Considering these effects, the inclusion of the nebular emission leads to a clear impact on the stellar mass estimates. As mentioned in the previous paragraph, considering both stellar and nebular emission leads to a lower stellar continuum and the selection of younger stellar populations, which have lower mass-to-light ratios. Thus, for galaxies where the nebular emission is significant, then the stellar mass estimates will be lower.

On the other hand, for the stellar age and metallicity the interpretation is more complex. The previously mentioned impacts on the stellar continuum also imply changes on the fitted stellar populations, which in turn will lead to different estimates of the stellar age and metallicity. As a matter of fact, this effect was studied by Cardoso et al. (2022) where it was shown that considering the nebular emission leads to the estimation of higher light-weighted stellar ages, but compatible mass-weighted stellar ages. This was attributed to differences in the light and mass contributions of stellar populations younger than 1 Gyr as consequence of taking into account the nebular emission. For the light- and mass-weighted stellar metallicities, analogous results were observed. These results highlight that the extra inclusion of the nebular emission leads to different stellar populations being employed to fit the observed spectrum of a galaxy. Hence, it can be inferred that changes in the fitted stellar populations are one of the factors driving the differences in the stellar age and metallicity estimates as consequence of also considering the nebular emission.

In contrast with the results from Cardoso et al. (2022), we observe that considering the nebular emission can also significantly impact the mass-weighted stellar age estimates. This difference is related to the fact that in our work we observe these deviations for galaxies with EW(Hα) ≥ 1000 Å, whereas in Cardoso et al. (2022) the highest EW(Hα) interval is EW(Hα) ≥ 75 Å, containing very few galaxies with EW(Hα) ≥ 150 Å. In fact, if we consider our EW(Hα) < 100 Å interval, we see that our results are comparable with the ones from Cardoso et al. (2022). This difference in behaviour that arises for the galaxies with the highest nebular contributions means that the nebular contribution can reach such a level that the impact on the selected stellar populations is dramatic, thus influencing both light- and mass-weighted physical properties.

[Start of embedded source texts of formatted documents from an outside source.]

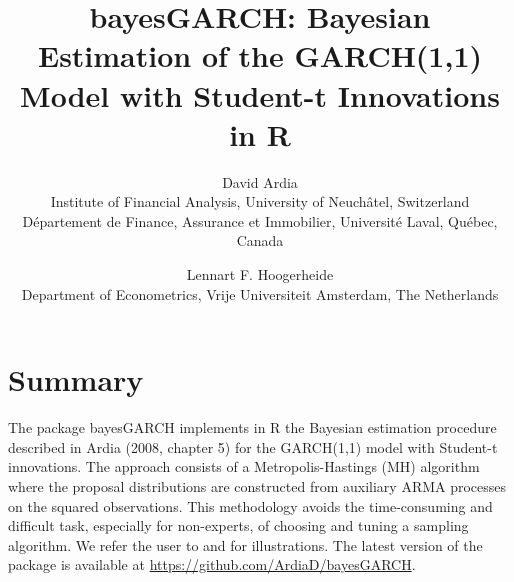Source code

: \documentclass[11pt]{article}
\begin{document}
\title{bayesGARCH: Bayesian Estimation of the GARCH(1,1) Model with Student-t Innovations in R}
\author{David Ardia\\
Institute of Financial Analysis, University of Neuch\^atel, Switzerland\\
D\'epartement de Finance, Assurance et Immobilier, Universit\'e Laval, Qu\'ebec, Canada\and
Lennart F. Hoogerheide\\
Department of Econometrics, Vrije Universiteit Amsterdam, The Netherlands}
	
\maketitle

\section*{Summary}

The package bayesGARCH implements in R \citep{R} the Bayesian estimation procedure described
in Ardia (2008, chapter 5) for the GARCH(1,1) model with  Student-t
innovations. The  approach consists  of  a
Metropolis-Hastings (MH) algorithm where the proposal  distributions  are  constructed  from  auxiliary
ARMA processes on the squared observations.  This methodology avoids the time-consuming and difficult task, 
especially for non-experts, of choosing and tuning a sampling algorithm. We refer the user to \citet{Ardia2008} and \citet{ArdiaHoogerheide2010} for illustrations.
The latest version of the package is available at \url{https://github.com/ArdiaD/bayesGARCH}.



	
\end{document}
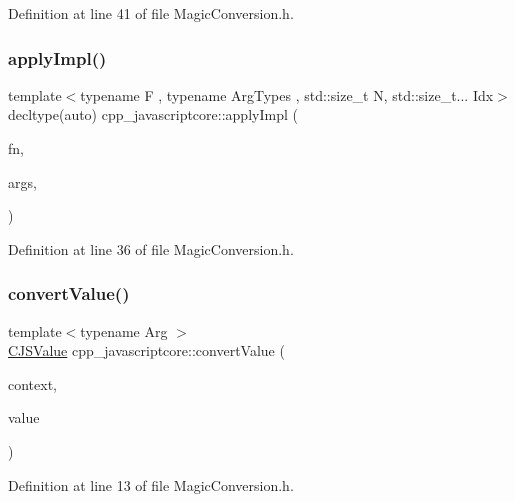 Definition at line 41 of file Magic\+Conversion.\+h.

\mbox{\label{namespacecpp__javascriptcore_a2c32796cd818b3a75a7dc6f033b4a596}} 
\subsubsection{\texorpdfstring{apply\+Impl()}{applyImpl()}}
{\footnotesize\ttfamily template$<$typename F , typename Arg\+Types , std\+::size\+\_\+t N, std\+::size\+\_\+t... Idx$>$ \\
decltype(auto) cpp\+\_\+javascriptcore\+::apply\+Impl (\begin{DoxyParamCaption}\item[{F}]{fn,  }\item[{Arg\+Types \&}]{args,  }\item[{std\+::index\+\_\+sequence$<$ Idx... $>$}]{ }\end{DoxyParamCaption})}



Definition at line 36 of file Magic\+Conversion.\+h.

\mbox{\label{namespacecpp__javascriptcore_a2ae1cd64b14aa12f56f503463a3dede6}} 
\subsubsection{\texorpdfstring{convert\+Value()}{convertValue()}}
{\footnotesize\ttfamily template$<$typename Arg $>$ \\
\mbox{\hyperlink{classcpp__javascriptcore_1_1_c_j_s_value}{C\+J\+S\+Value}} cpp\+\_\+javascriptcore\+::convert\+Value (\begin{DoxyParamCaption}\item[{J\+S\+Context\+Ref}]{context,  }\item[{Arg}]{value }\end{DoxyParamCaption})}



Definition at line 13 of file Magic\+Conversion.\+h.

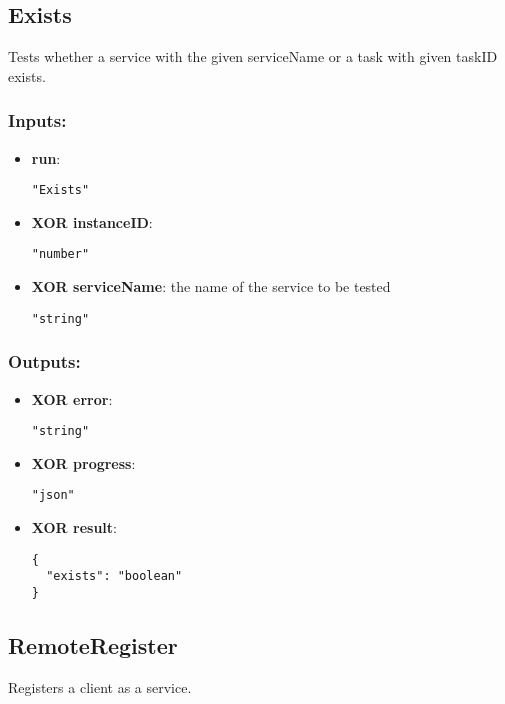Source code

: \subsection{Exists}
Tests whether a service with the given serviceName or a task with given taskID exists.
\subsubsection*{Inputs:}
\begin{itemize}
    \item \textbf{run}: 
\begin{lstlisting}
"Exists"
\end{lstlisting}
    \item \textbf{XOR instanceID}: 
\begin{lstlisting}
"number"
\end{lstlisting}
    \item \textbf{XOR serviceName}: the name of the service to be tested
\begin{lstlisting}
"string"
\end{lstlisting}
  \end{itemize}

\subsubsection*{Outputs:}
\begin{itemize}
    \item \textbf{XOR error}: 
\begin{lstlisting}
"string"
\end{lstlisting}
    \item \textbf{XOR progress}: 
\begin{lstlisting}
"json"
\end{lstlisting}
    \item \textbf{XOR result}: 
\begin{lstlisting}
{
  "exists": "boolean"
}
\end{lstlisting}
  \end{itemize}

\subsection{RemoteRegister}
Registers a client as a service.
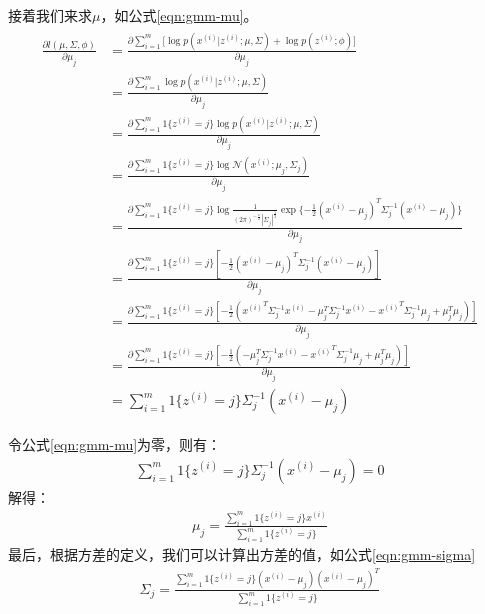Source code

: 接着我们来求$\mu$，如公式\ref{eqn:gmm-mu}。
\begin{align}
\label{eqn:gmm-mu}
\begin{split}
  \frac{\partial l(\mu,\Sigma,\phi)}{\partial \mu_j}
  &=\frac{\partial \sum_{i=1}^{m} \Big[\log p(x^{(i)}|z^{(i)};\mu,\Sigma) + \log p(z^{(i)};\phi) \Big]}{\partial \mu_j} \\
  &= \frac{\partial \sum_{i=1}^{m}\log p(x^{(i)}|z^{(i)};\mu,\Sigma)}{\partial \mu_j} \\
  &= \frac{\partial \sum_{i=1}^{m} 1\{z^{(i)}=j\} \log p(x^{(i)}|z^{(i)};\mu,\Sigma)}{\partial \mu_j} \\
  &= \frac{\partial \sum_{i=1}^{m} 1\{z^{(i)}=j\} \log{\mathcal{N}(x^{(i)}; \mu_j, \Sigma_j)} }{\partial \mu_j} \\
  &= \frac{\partial \sum_{i=1}^{m} 1\{z^{(i)}=j\} \log \frac{1}{(2\pi)^{-\frac{n}{2}}|\Sigma_j|^{\frac{1}{2}}} \exp{\{-\frac{1}{2}(x^{(i)}-\mu_j)^{T}\Sigma_j^{-1}(x^{(i)}-\mu_j)\}} }{\partial \mu_j} \\
  &= \frac{\partial \sum_{i=1}^{m} 1\{z^{(i)}=j\} [-\frac{1}{2}(x^{(i)}-\mu_j)^{T}\Sigma_j^{-1}(x^{(i)}-\mu_j)]}{\partial \mu_j} \\
  &= \frac{\partial \sum_{i=1}^{m} 1\{z^{(i)}=j\} [-\frac{1}{2}({x^{(i)}}^{T}\Sigma_j^{-1}{x^{(i)}} - \mu_j^{T}\Sigma_j^{-1}x^{(i)} - {x^{(i)}}^{T}\Sigma_j^{-1}\mu_j + \mu_j^{T}\mu_j)]}{\partial \mu_j} \\
  &= \frac{\partial \sum_{i=1}^{m} 1\{z^{(i)}=j\} [-\frac{1}{2}(-\mu_j^{T}\Sigma_j^{-1}{x^{(i)}} - {x^{(i)}}^{T}\Sigma_j^{-1}\mu_j + \mu_j^{T}\mu_j)]}{\partial \mu_j} \\
  &= \sum_{i=1}^{m} 1\{z^{(i)}=j\}\Sigma_j^{-1} ( {x^{(i)}} - \mu_j) 
\end{split}
\end{align}

令公式\ref{eqn:gmm-mu}为零，则有：
\begin{align}
\label{eqn:gmm-mu1}
\sum_{i=1}^{m} 1\{z^{(i)}=j\}\Sigma_j^{-1} ({x^{(i)}} - \mu_j) = 0
\end{align}
解得：
\begin{align}
\label{eqn:gmm-mu2}
\mu_j = \frac{\sum_{i=1}^{m} 1\{z^{(i)}=j\} x^{(i)}}{\sum_{i=1}^{m} 1\{z^{(i)}=j\}}
\end{align}
最后，根据方差的定义，我们可以计算出方差的值，如公式\ref{eqn:gmm-sigma}
\begin{align}
\label{eqn:gmm-sigma}
\Sigma_j = \frac{\sum_{i=1}^{m} 1\{z^{(i)}=j\} (x^{(i)}-\mu_j)(x^{(i)}-\mu_j)^{T}}{\sum_{i=1}^{m} 1\{z^{(i)}=j\}}
\end{align}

The discussion we undertake in this section is affected by two important factors that are worth discussing further: (1) the age–metallicity degeneracy and (2) the intrinsic differences between the two considered codes, FADO and STARLIGHT. The age–metallicity degeneracy relates to the fact that both old and metal rich stellar populations impact the spectra in similar ways, namely they tend to redden the spectra. With respect to the second point, it has been highlighted that the inner workings of different spectral synthesis tools might have a non-negligible effect on the derived physical properties (Breda et al. 2022; Cardoso et al. 2022; Miranda et al. 2023). Specifically, the minimisation algorithm used to find the best fitting model could play a major role in differences between spectral fitting codes.

It is foreseeable that our results are impacted by an interplay of these two factors, specifically the different codes can reach different best-fitting models due to their different fitting algorithms and this effect can be exacerbated by the age–metallicity degeneracy. For example, one of the codes could select a set of older stellar populations, thus leading to an older mean stellar age, whereas the other code could select a set of stellar population with higher metallicity, leading to a higher mean stellar metallicity. In the end, both fits can be equally good in terms of their χ², but lead to different estimates of the physical properties. Despite these difficulties, by fixing the variables related to the spectral fitting and conducting a judicious analysis of the results, namely considering a conservative error interval for the physical parameters, it is still achievable to derive conclusions.

As a consistency check of our results, we made use of the capability of FADO to be used in pure stellar mode. By running FADO in pure-stellar mode (PS) and comparing the results to the ones previously obtained for the full-consistency mode (FC), we can remove from the analysis the uncertainties related to the intrinsic differences between FADO and STARLIGHT. Furthermore, with this comparison we can also establish if the inclusion of the nebular emission is in fact the main driver of the differences obtained in Sect. 5.

To do this test, we applied FADO to our sample with the same parameters as the ones described in Sect. 3, but this time in PS mode. The results are summarised in Fig. 11, where we compare the estimates of the considered physical properties of galaxies obtained by FADO in full-consistency mode (FD_FC) and in pure-stellar mode (FD_PS). The full distribution of the physical properties investigated in Fig. 11 are reported in the appendix (Figs. A.1, A.2, and A.3).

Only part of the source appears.